Juneau-Douglas High School: Yadaa.at Kalé senior soccer player Mitchell McDonald was diagnosed with a cancer known as Rhabdomyosarcoma, which has forced him to sit out this season. The JDHS and Thunder Mountain soccer teams will play in Cancer Awareness Games this Saturday at Adair-Kennedy Memorial Field to show their support for McDonald. (Courtesy Photo | Erik Norberg)

Juneau-Douglas High School: Yadaa.at Kalé senior soccer player Mitchell McDonald was diagnosed with a cancer known as Rhabdomyosarcoma, which has forced him to sit out this season. The JDHS and Thunder Mountain soccer teams will play in Cancer Awareness Games this Saturday at Adair-Kennedy Memorial Field to show their support for McDonald. (Courtesy Photo | Erik Norberg)

Cancer awareness games planned for Saturday

JDHS senior Mitchell McDonald battling form of sarcoma

All four of Juneau’s soccer teams will be playing on the same side this Saturday when they take the pitch at Adair-Kennedy Memorial Park.

Sporting lavender-colored uniforms, the Juneau-Douglas and Thunder Mountain clubs will play in six Cancer Awareness Games in support of a peer, who was diagnosed with cancer last winter.

JDHS senior goalkeeper Mitchell McDonald was diagnosed in November with Rhabdomyosarcoma, a cancer that affects skeletal muscle cells that is most often found in children under the age of 10. In mid-December, McDonald moved into the Ronald McDonald House in Seattle and has spent the past four months receiving treatment in the area. McDonald’s dad, Mitch, said his son has undergone over 40 weeks of chemotherapy and over 20 days of radiation. He is expected to return home by this November.
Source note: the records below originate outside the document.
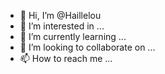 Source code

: - 👋 Hi, I’m @Haillelou
- 👀 I’m interested in ...
- 🌱 I’m currently learning ...
- 💞️ I’m looking to collaborate on ...
- 📫 How to reach me ...

<!---
Haillelou/Haillelou is a ✨ special ✨ repository because its `README.md` (this file) appears on your GitHub profile.
You can click the Preview link to take a look at your changes.
--->
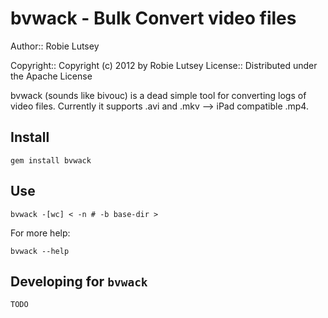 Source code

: # bvwack - Bulk Convert video files

Author:: Robie Lutsey

Copyright:: Copyright (c) 2012 by Robie Lutsey
License:: Distributed under the Apache License

bvwack (sounds like bivouc) is a dead simple tool for converting logs of video files.
Currently it supports .avi and .mkv --> iPad compatible .mp4.

## Install

    gem install bvwack

## Use

    bvwack -[wc] < -n # -b base-dir >

For more help:

    bvwack --help

## Developing for `bvwack`

    TODO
“I can’t say enough great things about the nurses and doctors in the hematology/oncology department at the Seattle Children’s Hospital, the radiation oncology team at the UW Medical Center and the staff and volunteers at the Ronald McDonald House,” Mitch McDonald wrote in a text message, “and most especially all the kind people of our community that have given us so much.”
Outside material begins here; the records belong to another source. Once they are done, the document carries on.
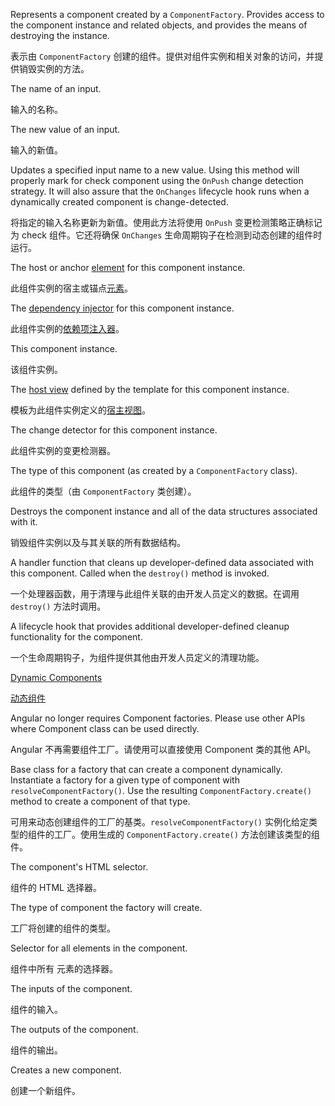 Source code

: Represents a component created by a `ComponentFactory`.
Provides access to the component instance and related objects,
and provides the means of destroying the instance.

表示由 `ComponentFactory` 创建的组件。提供对组件实例和相关对象的访问，并提供销毁实例的方法。

The name of an input.

输入的名称。

The new value of an input.

输入的新值。

Updates a specified input name to a new value. Using this method will properly mark for check
component using the `OnPush` change detection strategy. It will also assure that the
`OnChanges` lifecycle hook runs when a dynamically created component is change-detected.

将指定的输入名称更新为新值。使用此方法将使用 `OnPush` 变更检测策略正确标记为 check 组件。它还将确保 `OnChanges` 生命周期钩子在检测到动态创建的组件时运行。

The host or anchor [element](guide/glossary#element) for this component instance.

此组件实例的宿主或锚点[元素](guide/glossary#element)。

The [dependency injector](guide/glossary#injector) for this component instance.

此组件实例的[依赖项注入器](guide/glossary#injector)。

This component instance.

该组件实例。

The [host view](guide/glossary#view-hierarchy) defined by the template
for this component instance.

模板为此组件实例定义的[宿主视图](guide/glossary#view-tree)。

The change detector for this component instance.

此组件实例的变更检测器。

The type of this component \(as created by a `ComponentFactory` class\).

此组件的类型（由 `ComponentFactory` 类创建）。

Destroys the component instance and all of the data structures associated with it.

销毁组件实例以及与其关联的所有数据结构。

A handler function that cleans up developer-defined data
associated with this component. Called when the `destroy()` method is invoked.

一个处理器函数，用于清理与此组件关联的由开发人员定义的数据。在调用 `destroy()` 方法时调用。

A lifecycle hook that provides additional developer-defined cleanup
functionality for the component.

一个生命周期钩子，为组件提供其他由开发人员定义的清理功能。

[Dynamic Components](guide/dynamic-component-loader)

[动态组件](guide/dynamic-component-loader)

Angular no longer requires Component factories. Please use other APIs where
    Component class can be used directly.

Angular 不再需要组件工厂。请使用可以直接使用 Component 类的其他 API。

Base class for a factory that can create a component dynamically.
Instantiate a factory for a given type of component with `resolveComponentFactory()`.
Use the resulting `ComponentFactory.create()` method to create a component of that type.

可用来动态创建组件的工厂的基类。`resolveComponentFactory()`
实例化给定类型的组件的工厂。使用生成的 `ComponentFactory.create()` 方法创建该类型的组件。

The component's HTML selector.

组件的 HTML 选择器。

The type of component the factory will create.

工厂将创建的组件的类型。

Selector for all <ng-content> elements in the component.

组件中所有 <ng-content> 元素的选择器。

The inputs of the component.

组件的输入。

The outputs of the component.

组件的输出。

Creates a new component.

创建一个新组件。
McDonald appeared in just under half of the games last season and backstopped JDHS to five wins. JDHS senior Ronan Davies said the goalkeeper had a large presence on the team, especially during practice.

“Mitchell was always known for always being very commanding and loud on the field with the goalies,” Davies said. “That’s what you want from your goalie. We’re missing that a lot this year.”
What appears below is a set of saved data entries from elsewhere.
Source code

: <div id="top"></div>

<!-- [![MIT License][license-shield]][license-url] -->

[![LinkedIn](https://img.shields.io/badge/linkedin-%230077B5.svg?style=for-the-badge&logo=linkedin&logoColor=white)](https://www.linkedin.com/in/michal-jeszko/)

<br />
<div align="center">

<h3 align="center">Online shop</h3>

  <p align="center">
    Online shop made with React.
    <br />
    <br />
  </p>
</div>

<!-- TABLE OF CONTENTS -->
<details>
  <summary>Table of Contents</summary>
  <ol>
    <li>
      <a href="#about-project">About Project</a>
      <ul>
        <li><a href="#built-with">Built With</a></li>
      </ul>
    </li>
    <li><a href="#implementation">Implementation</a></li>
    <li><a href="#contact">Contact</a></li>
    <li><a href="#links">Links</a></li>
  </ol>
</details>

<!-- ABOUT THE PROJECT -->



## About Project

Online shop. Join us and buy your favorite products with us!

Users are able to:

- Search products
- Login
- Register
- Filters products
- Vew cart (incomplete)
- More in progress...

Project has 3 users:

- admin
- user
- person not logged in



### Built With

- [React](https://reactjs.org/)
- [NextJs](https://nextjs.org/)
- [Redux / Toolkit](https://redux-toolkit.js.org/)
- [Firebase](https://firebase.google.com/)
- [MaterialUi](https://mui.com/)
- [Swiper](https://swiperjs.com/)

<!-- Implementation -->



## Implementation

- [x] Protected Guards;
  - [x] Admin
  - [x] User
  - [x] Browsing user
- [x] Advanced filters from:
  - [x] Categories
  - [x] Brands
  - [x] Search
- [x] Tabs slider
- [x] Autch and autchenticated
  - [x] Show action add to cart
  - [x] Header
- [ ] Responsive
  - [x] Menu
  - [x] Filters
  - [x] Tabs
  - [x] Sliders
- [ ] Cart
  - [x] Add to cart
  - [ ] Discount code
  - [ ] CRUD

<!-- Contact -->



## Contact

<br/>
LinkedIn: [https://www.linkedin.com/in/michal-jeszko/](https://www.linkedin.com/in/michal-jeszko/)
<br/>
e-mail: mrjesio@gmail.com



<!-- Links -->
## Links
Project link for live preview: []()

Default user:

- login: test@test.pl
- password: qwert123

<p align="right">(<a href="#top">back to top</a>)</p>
Davies said he checks in periodically with McDonald via text message so that “he knows people are thinking about him.”

“I’ve been through it before with members of my family, but they’re all adults,” Davies said. “Seeing it happen to someone in high school was a whole different ball game. It’s way younger than seeing most people with cancer. It almost seems too young for someone to have to go through something like that.”

JDHS senior Jackson Norberg visited his friend in person in December, and recalled McDonald being in good spirits. Norberg said he’s become much more aware of the plight of cancer patients through the experience.

“It doesn’t really hit home with you until it’s someone you actually knew for almost all your life,” Norberg said.

The Cancer Awareness Games begin with the Thunder Mountain girls varsity at 9 a.m. at Adair-Kennedy. The following five games will each feature the following teams: Thunder Mountain boys varsity at 10:45 a.m.; JDHS girls JV at 1 p.m.; JDHS boys JV at 2:45 p.m.; JDHS girls varsity at 4:30 p.m.; JDHS boys varsity at 6:15 p.m.

The Thunder Mountain squads play against Homer while all four JDHS factions play against conference foe Ketchikan.

There will also be soccer games played tonight and Friday night. Find the full schedule at juneausoccer.org/highschools.